Given records:
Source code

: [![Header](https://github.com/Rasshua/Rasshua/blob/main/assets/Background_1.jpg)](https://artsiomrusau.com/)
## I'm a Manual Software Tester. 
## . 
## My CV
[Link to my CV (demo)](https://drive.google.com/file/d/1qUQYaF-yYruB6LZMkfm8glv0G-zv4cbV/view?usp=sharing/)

Task objective: Print all the lines exactly as they occur in the listing.

Output for this exercise:
Source code

: [![Header](https://github.com/Rasshua/Rasshua/blob/main/assets/Background_1.jpg)](https://artsiomrusau.com/)
## I'm a Manual Software Tester. 
## . 
## My CV
[Link to my CV (demo)](https://drive.google.com/file/d/1qUQYaF-yYruB6LZMkfm8glv0G-zv4cbV/view?usp=sharing/)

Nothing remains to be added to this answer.